Fiendish! Fiendish! What a great trailer! And since it told me not to reveal the ending about 18 times--I won't.
Les Diaboliques is a thriller about a wife and a mistress conspiring together to kill the man who has made both their lives a living hell (that's not a spoiler by the way). Clouzot's real-life wife, Vera Clouzot plays Christina, a devout Catholic saddled with a wicked husband and a bad heart condition. Christina is a teacher at the private school her inheritance has purchased and that she runs with her husband Michel, a despicable and abusive sociopath, and one of cinema's all-time-great bastards. With her dark hair severely pinned and her collar buttoned tight, Christina is the warm-beauty turned depressed school-marm, withering under Michel's abuse. She flinches when he enters the room and makes herself small and insignificant to avoid attracting his wrath. Her state of constant anxiety is the worst possible thing for her delicate heart to have to endure, and her only solace is the makeshift shrine on her bureau that she constantly visits for guidance.
Michel has installed himself as the schools brittle and cheap headmaster and he rules with fear and tyranny. How evil is Michel? Well, in one of my favourite scenes, two of the belittled teachers decry the injustice of having to drink the cheap wine that Michel supplies at dinner. Ah, the French! While Christina walks on egg shells, Michel is positively reveling in his complete mastery over those weaker than him, be they romantically entangled women, faculty member underlings, or sheepish children. To make matters worse, he is having an affair with Nicole played by Simone Signoret, one of the other teachers at the school. But Michel, who can also add arrogant and entitled to his list of good qualities, conducts the affair so imprudently that even the school children talk about it openly at recess.
Nicole is Christina's polar opposite, a curvy blond with an attitude who commands a room, her confident presence hushing the loose talk that her name constantly floats atop. On the surface, Christina is the suffering wife and Nicole the femme fatale, but very quickly the film diffuses this notion and instead of pitting the women against each other, unites them in their hatred for Michel. When Nicole returns to the school from an evening out with Michel, he has given her a black eye and it is Christina of all people who is there for comfort. Nicole is as trapped by Michel's abuse as Christina, and so they plot how to get rid of him once and for all. Christina, being a deeply religious woman, is of course conflicted about her role in the scheme, while Nicole steadfastly maintains that Michel's torments will only end with his death. Michel is portrayed as such a ferocious asshole that there's never really any doubt as to whether he deserves his fate. But as fears of damnation cloud Christina's mind and cracks begin to show in Nicole's icy demeanor, uncertainty mounts. Can they out-fox the fox? And if they do, can they maintain a united front?
Clouzot takes his time building the world of the private school and allowing his characters to soak in with the audience. It's an uncommonly patient approach to storytelling, but this steady acceleration, as opposed to both feet pressed on the gas, works wonders for the engine of suspense that drives the film. Knowing the characters, or thinking we know them, is so integral to our investment and to the way Clouzot uses this investment against us. His structure--an hour of character construction followed by an hour of character deconstruction--is similar to the one used in The Wages of Fear and either feels so unique because of Clouzot's skill, or because our instant-gratification culture no longer has any use for patience. A film that holds off revealing itself for one whole hour stands in stark relief against the endless stream of movies that bow to the page-20-turn formula.

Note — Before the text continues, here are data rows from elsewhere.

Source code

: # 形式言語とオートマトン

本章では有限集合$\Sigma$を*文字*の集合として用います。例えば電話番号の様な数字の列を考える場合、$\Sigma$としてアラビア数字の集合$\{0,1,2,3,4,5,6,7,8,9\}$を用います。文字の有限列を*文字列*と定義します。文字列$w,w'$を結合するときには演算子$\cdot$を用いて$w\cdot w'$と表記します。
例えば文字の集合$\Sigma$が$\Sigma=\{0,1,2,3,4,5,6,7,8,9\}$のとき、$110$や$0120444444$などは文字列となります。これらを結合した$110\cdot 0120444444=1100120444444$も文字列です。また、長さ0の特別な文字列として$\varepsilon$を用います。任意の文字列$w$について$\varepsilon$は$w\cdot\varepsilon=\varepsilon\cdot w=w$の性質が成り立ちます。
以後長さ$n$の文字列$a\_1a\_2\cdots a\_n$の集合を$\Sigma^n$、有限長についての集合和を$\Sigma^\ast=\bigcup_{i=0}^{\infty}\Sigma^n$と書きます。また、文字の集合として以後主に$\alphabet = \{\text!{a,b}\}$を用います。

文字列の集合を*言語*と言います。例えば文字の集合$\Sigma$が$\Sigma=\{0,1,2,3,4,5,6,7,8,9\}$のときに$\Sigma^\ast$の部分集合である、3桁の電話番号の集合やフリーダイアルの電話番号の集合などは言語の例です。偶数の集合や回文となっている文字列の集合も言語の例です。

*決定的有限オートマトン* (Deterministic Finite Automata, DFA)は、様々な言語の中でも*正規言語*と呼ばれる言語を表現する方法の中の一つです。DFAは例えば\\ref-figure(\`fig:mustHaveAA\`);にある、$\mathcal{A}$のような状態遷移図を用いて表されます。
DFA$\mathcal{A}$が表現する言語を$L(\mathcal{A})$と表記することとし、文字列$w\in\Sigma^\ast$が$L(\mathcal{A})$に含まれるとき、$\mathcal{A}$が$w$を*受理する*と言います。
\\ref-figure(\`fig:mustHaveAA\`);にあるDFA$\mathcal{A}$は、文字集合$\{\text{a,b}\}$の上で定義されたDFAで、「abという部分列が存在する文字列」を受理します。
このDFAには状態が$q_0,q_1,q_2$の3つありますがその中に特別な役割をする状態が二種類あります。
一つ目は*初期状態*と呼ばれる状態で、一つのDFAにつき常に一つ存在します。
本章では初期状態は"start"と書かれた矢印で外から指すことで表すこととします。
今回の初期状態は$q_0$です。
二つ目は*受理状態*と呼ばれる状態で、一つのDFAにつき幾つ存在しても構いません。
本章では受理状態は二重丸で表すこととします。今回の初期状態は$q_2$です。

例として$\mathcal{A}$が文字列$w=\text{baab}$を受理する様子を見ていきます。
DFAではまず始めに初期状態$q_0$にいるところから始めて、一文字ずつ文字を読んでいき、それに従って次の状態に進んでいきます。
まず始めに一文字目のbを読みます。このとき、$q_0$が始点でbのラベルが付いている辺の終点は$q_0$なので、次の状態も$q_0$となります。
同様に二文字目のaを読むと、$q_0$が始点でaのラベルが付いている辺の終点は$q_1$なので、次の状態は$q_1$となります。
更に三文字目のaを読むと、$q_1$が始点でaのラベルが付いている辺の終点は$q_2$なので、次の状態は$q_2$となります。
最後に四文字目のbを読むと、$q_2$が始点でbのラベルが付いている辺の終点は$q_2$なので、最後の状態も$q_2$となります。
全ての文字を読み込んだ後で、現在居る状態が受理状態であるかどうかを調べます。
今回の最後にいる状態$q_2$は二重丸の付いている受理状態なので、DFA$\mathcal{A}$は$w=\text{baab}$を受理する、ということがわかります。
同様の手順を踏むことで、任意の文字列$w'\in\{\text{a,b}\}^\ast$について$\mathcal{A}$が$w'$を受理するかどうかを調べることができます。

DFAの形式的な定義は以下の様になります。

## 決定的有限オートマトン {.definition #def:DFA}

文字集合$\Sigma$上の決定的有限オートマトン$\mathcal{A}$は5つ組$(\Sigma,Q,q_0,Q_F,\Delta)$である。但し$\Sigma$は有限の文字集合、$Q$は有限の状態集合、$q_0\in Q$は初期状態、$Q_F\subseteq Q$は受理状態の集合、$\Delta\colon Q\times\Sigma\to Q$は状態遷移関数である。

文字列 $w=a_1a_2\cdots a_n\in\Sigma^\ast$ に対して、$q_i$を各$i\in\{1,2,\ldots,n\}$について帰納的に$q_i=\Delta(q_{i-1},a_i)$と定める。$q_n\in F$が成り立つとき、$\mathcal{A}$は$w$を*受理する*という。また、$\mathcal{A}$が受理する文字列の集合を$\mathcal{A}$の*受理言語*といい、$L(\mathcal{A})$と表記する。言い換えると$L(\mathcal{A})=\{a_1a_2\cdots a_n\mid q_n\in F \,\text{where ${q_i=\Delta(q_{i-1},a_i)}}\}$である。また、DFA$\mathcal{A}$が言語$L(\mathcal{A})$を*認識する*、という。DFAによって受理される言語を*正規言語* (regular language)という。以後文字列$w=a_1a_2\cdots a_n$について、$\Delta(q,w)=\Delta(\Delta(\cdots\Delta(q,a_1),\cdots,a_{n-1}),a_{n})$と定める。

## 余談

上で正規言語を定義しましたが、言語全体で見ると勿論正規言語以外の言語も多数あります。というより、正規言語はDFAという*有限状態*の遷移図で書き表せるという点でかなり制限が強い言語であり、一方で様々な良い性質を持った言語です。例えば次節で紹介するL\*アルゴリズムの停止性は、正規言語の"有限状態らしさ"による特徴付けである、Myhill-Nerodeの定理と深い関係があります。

[*Sorta-not-really spoilers ahead]
After much hand-wringing and debate, both philosophical and practical, Nicole and Christina's plan to murder Michel is carried out, and the tyrant falls to their calculations (this isn't really a spoiler either since Michel's murder is treated as a foregone conclusion). They pack his body in a large coffin-like wicker hamper and drive it back to the school from Nicole's apartment--the scene of the crime. In the dead of night, the two women dump Michel's body in the school's neglected, dirty swimming pool, and it promptly sinks into the cloudy murk. The two women wait for the body to be discovered and for the moment they will begin performing the drama of their shared alibi for a rapt audience of police, faculty and students. They wait and wait, and excruciating days tick past shredding the already frayed nerves of the coconspirators. During this time Clouzot repeatedly gooses the audience and his characters until neither can take it any longer. Christina is frantic and she demands, perhaps foolishly, that the pool be drained, speeding up the process of Michel's death going public. But when the pool is drained, there is no sign of his body, and the film suddenly takes the first of many unexpected turns.
Les Diaboliques straddles the various lines between complimentary genres, moving back and forth with ease from crime story, to horror movie, to thriller. It builds masterfully, squeezing the air out of your lungs until its final scene delivers a shocking punch to the gut. When the last shot fades to black a title card appears urging the audience not to spoil the twist ending for anyone who hasn't seen it--perhaps the first "no-spoilers!" message. It really drives home what a wicked game Clouzot has been playing and makes you wanna watch it all over again with new eyes.